Teaching your kids about money helps to equip them with the skills and knowledge they need to navigate life effectively. Money skills can help to ensure a secure future for your children, while also teaching them that “money doesn’t grow on trees”. So, the sooner you begin to develop their financial skills, the better.
Here are some easy ways to introduce your kids to money.
For younger children, giving them a visual is a great way to teach them about money. While money boxes can be fun, using a clear jar is a much better way to save as your kids will be able to see the money growing week by week.
Once your jar is full, you can empty it and help your children to count and sort the coins. This is a good way to practice the maths skills that they are learning at nursery or school. It also provides a real-world application which can aid learning.
Allowance (or pocket money)
You can begin to give your children an allowance wherever you feel they are ready. Whatever age you decide on, it can be a good idea to make sure they are earning it.
Doing chores and jobs around the house can help your children to learn about money, no matter what their age. There are lots of age-appropriate chores for your kids; younger children can tidy up their toys or fill up the family pet’s food bowl, whereas older children could mow the lawn or wash the car.
Giving children money in return for completed chores helps create a work ethic, and teaches them that money is earned rather than given.
Teach them to save money
Teaching about savings should start early so that your kids are aware that they can’t just have anything they want, whenever they want it.
For younger children, you could work with them to save up their pocket money for a toy that they want. Again, you can use your clear jar here and once you reach the amount needed, visit the shop and let your child hand over the money. Physical and interactive elements are important when it comes to money as, even for adults, using cash rather than spending online helps to avoid overspending.
You may also look to open a children’s savings account as not only do they teach kids about money, but they help them to save for the future.
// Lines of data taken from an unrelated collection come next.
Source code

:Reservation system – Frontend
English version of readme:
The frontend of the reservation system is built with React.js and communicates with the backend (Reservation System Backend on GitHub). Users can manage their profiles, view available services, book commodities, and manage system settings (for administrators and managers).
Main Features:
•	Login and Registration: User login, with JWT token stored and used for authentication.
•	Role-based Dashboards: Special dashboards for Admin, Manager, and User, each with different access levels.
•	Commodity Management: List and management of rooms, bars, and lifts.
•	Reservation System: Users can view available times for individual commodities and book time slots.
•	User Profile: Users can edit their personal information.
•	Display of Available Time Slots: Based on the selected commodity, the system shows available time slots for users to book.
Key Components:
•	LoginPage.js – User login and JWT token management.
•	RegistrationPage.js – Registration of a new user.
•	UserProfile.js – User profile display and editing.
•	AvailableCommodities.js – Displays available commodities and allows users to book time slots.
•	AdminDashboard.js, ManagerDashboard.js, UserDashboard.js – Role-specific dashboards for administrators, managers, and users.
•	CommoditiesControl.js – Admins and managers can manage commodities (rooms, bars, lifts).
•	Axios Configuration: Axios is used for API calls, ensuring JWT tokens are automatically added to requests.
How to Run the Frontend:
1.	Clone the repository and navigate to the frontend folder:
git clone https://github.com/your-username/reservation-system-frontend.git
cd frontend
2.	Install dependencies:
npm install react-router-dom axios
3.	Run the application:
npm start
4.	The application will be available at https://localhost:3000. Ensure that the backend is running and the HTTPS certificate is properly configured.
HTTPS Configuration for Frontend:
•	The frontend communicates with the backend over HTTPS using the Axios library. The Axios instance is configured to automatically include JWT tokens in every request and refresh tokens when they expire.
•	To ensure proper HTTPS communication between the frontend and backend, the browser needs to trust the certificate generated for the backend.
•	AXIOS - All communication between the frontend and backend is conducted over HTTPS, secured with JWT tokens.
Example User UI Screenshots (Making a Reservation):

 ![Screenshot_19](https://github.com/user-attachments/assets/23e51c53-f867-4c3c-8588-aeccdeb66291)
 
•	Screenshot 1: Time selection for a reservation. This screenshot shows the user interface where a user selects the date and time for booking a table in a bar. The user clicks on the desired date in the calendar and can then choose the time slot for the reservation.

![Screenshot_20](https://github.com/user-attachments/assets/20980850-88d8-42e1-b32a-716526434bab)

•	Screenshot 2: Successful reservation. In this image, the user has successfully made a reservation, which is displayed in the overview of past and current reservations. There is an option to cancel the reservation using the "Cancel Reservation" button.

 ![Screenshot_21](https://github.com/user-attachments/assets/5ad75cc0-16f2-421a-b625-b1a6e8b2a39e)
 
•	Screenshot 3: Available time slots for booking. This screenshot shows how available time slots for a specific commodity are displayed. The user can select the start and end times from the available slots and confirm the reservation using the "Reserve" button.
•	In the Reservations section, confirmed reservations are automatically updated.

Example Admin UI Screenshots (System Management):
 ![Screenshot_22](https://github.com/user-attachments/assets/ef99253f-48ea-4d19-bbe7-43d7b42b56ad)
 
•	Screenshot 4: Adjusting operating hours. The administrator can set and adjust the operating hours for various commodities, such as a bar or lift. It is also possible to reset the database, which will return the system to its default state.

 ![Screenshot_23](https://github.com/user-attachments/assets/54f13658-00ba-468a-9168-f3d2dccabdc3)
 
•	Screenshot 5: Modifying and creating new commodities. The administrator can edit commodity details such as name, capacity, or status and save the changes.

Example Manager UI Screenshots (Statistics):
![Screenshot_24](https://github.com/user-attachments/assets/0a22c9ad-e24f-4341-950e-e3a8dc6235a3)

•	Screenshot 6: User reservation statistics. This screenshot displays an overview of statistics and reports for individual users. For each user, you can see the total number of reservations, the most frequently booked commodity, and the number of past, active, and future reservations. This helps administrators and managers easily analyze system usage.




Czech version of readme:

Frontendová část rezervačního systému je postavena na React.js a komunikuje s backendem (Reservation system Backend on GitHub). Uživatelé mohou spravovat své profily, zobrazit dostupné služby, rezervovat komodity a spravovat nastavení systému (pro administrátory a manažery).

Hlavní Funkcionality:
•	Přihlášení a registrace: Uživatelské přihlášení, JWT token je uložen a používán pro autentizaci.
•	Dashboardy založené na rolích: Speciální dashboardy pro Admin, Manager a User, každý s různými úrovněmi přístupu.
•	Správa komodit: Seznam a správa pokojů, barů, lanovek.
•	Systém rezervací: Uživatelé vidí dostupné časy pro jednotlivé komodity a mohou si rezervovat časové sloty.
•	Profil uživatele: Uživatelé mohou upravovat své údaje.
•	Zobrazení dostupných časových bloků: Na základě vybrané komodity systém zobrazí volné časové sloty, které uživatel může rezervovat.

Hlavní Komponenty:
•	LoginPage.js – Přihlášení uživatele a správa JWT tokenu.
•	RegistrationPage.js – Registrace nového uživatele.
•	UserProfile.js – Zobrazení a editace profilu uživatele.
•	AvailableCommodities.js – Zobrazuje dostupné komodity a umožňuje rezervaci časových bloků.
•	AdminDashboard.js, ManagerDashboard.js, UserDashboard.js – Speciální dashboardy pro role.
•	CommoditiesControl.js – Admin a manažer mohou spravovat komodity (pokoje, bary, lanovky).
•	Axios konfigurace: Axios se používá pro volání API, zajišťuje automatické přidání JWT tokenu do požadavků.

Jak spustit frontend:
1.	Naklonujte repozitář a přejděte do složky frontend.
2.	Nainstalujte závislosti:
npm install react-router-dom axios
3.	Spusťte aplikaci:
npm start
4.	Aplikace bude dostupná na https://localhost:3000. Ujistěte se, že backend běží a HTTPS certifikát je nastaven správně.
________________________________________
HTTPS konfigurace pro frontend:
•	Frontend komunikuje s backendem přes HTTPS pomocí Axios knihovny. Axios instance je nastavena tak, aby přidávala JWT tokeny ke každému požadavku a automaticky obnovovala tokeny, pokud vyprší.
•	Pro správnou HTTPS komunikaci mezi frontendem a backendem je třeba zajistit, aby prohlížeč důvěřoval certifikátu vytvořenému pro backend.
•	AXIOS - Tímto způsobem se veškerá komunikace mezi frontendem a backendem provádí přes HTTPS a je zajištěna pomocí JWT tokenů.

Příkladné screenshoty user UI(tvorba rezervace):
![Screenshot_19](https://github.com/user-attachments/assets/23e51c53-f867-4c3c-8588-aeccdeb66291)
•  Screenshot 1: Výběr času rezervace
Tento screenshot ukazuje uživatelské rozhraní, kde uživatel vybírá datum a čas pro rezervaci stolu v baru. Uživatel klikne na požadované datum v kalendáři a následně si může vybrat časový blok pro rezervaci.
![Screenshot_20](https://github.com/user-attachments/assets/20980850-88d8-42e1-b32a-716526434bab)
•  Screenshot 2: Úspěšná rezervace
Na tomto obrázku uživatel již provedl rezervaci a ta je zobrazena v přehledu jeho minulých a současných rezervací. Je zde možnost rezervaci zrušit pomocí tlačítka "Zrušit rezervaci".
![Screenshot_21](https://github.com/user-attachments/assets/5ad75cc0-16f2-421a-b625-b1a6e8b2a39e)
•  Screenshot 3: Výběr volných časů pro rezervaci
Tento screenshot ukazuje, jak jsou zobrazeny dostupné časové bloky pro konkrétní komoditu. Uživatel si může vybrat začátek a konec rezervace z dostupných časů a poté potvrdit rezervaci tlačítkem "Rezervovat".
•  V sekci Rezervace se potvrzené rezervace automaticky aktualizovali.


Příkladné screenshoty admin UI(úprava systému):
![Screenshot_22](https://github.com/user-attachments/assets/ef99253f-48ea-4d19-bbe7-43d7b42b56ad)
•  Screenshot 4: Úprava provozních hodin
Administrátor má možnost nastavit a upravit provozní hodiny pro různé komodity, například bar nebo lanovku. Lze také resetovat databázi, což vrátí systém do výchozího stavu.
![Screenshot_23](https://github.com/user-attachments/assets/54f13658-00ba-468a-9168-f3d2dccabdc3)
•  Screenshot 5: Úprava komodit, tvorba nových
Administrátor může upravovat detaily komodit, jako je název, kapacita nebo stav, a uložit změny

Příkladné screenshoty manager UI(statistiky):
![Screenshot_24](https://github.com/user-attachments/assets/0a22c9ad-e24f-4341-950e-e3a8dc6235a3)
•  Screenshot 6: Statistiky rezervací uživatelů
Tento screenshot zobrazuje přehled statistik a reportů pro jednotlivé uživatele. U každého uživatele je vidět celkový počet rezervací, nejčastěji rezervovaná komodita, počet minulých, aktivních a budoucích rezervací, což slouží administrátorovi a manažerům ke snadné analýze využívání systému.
To get the most out of the savings account, encourage children to pay into the account so that they get used to the idea of saving regularly. You can talk through the rules of the savings account, such as interest rates and types of access, this will help your child to further understand money and banking.
Set an example
Studies have shown that money habits in children are formed by the time that they are 7 years old. This means you should be actively setting a healthy example from an early age if you want your children to have a good relationship with money when they get older. You should also be aware of having arguments at home about finances, as your children may pick up on this.
As we tend to use more virtual money rather than cash nowadays, be sure to explain to your child that virtual money is also part of budgeting, and set this example when paying in shops or online
By allowing your children an insight into the world of money and budgeting you can help shape their future and teach them valuable life skills. Have you got a top tip for how to introduce your kids to money?